Entre as atrações, alunos formados pelo Projeto Pixaim nas Escolas em tranças e bonecas, que mostraram um pouco do que aprenderam aos presentes, trançando várias cabeças. A iniciativa do Projeto Pixaim nas Escolas tem sido considerada uma ferramenta de estímulo à concretização da lei 10639/03, que obriga as escolas a incluir no currículo oficial da Rede de Ensino a obrigatoriedade da temática "História e Cultura Afro-Brasileira" e a contribuição do negro para o desenvolvimento do País.

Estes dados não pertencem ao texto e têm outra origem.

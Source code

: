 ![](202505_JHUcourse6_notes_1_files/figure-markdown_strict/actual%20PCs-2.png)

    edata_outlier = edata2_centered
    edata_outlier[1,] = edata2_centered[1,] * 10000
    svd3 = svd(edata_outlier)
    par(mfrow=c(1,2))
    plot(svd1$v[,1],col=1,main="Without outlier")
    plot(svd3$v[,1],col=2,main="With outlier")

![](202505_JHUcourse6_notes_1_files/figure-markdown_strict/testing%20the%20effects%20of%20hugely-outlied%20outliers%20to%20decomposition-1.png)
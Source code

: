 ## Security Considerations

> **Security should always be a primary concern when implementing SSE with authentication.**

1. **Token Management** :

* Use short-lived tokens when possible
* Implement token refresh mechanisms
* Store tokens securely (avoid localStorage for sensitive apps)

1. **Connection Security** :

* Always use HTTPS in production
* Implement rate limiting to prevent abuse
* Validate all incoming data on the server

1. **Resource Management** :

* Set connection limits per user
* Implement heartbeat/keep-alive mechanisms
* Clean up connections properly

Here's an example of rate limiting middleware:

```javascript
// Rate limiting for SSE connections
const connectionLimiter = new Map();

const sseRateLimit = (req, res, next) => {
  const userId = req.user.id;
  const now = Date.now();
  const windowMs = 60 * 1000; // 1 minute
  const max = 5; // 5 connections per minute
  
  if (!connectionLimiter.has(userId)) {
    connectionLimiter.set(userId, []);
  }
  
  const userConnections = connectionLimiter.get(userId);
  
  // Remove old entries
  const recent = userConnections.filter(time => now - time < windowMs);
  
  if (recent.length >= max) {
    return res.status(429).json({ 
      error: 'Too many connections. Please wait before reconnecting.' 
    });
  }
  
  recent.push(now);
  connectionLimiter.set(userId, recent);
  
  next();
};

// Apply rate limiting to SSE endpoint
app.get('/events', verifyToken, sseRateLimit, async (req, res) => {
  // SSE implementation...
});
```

Tatiane Amorim (Instrutora de tranças) com alunas da E.E Manoel Corrêa que demonstraram o que aprenderam nas oficinas de trança

As bonecas, confeccionadas pela Cooperativa Dom e Arte, do município de Dom Aquino, não possuem rosto, e o cenário é preto e branco. "Cenário e bonecas serão trabalhados pelas crianças em sala de aula. O cenário será pintado e as bonecas terão o rosto que os alunos escolherem", explica Neusa Baptista.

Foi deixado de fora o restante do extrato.